---------- Data to use ----------
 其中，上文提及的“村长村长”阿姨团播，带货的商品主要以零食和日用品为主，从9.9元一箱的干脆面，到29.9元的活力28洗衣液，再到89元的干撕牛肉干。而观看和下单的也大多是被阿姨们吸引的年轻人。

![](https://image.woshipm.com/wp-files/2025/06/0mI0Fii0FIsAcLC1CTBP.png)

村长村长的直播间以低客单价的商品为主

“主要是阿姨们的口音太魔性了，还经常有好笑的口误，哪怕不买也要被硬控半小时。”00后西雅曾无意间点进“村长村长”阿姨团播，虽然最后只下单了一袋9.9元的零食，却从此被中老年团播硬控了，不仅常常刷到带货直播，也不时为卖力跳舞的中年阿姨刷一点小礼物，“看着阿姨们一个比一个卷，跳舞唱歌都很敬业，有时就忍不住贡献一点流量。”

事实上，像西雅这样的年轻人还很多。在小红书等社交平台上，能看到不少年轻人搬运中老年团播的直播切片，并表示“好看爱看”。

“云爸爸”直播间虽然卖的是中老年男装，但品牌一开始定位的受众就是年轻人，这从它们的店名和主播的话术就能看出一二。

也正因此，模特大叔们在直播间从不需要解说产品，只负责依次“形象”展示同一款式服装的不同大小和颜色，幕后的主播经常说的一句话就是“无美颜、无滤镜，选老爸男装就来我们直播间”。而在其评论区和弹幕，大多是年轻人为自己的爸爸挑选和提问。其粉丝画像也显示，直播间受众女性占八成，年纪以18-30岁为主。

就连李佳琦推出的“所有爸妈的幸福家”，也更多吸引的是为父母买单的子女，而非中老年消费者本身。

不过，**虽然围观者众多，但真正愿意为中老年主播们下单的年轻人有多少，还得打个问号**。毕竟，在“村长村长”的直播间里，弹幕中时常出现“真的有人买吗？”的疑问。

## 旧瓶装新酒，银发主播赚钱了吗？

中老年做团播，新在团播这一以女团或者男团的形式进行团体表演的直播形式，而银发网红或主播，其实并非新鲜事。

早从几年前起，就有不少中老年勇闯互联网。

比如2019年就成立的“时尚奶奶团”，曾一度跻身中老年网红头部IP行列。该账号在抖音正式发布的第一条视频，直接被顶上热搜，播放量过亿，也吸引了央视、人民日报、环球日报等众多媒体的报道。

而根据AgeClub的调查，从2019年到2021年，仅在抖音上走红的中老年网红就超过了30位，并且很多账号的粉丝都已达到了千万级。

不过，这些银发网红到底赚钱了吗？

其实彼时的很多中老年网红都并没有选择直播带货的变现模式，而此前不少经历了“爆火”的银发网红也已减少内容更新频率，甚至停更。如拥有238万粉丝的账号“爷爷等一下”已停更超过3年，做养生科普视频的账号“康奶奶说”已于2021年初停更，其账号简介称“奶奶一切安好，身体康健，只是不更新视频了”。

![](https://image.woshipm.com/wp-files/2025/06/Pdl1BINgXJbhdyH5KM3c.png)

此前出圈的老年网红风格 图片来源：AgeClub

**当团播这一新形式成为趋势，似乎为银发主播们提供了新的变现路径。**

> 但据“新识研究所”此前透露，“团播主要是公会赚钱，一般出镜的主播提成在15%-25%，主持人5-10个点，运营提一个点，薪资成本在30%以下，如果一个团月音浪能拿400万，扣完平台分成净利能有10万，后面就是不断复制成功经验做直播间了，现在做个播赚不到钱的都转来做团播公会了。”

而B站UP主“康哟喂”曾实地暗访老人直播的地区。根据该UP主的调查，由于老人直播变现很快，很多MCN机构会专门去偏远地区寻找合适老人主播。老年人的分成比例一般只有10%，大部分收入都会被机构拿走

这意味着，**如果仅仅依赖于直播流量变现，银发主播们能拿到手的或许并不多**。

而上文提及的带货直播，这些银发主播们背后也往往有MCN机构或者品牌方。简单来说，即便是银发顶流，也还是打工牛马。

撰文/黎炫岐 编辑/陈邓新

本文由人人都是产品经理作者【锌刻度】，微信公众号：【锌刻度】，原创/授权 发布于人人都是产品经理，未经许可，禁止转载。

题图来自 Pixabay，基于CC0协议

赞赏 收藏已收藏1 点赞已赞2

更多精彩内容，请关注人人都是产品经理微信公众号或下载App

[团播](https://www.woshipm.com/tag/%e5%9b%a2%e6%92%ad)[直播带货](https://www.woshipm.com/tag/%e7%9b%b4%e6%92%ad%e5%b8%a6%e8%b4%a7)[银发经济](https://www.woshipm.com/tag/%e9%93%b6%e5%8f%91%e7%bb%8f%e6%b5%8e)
----------
Work item: Output only the lines from the one with "而上文提及的带货直播，这些银" through the last line of the entries above; please keep them exact.

Answer for this exercise:
而上文提及的带货直播，这些银发主播们背后也往往有MCN机构或者品牌方。简单来说，即便是银发顶流，也还是打工牛马。

撰文/黎炫岐 编辑/陈邓新

本文由人人都是产品经理作者【锌刻度】，微信公众号：【锌刻度】，原创/授权 发布于人人都是产品经理，未经许可，禁止转载。

题图来自 Pixabay，基于CC0协议

赞赏 收藏已收藏1 点赞已赞2

更多精彩内容，请关注人人都是产品经理微信公众号或下载App

[团播](https://www.woshipm.com/tag/%e5%9b%a2%e6%92%ad)[直播带货](https://www.woshipm.com/tag/%e7%9b%b4%e6%92%ad%e5%b8%a6%e8%b4%a7)[银发经济](https://www.woshipm.com/tag/%e9%93%b6%e5%8f%91%e7%bb%8f%e6%b5%8e)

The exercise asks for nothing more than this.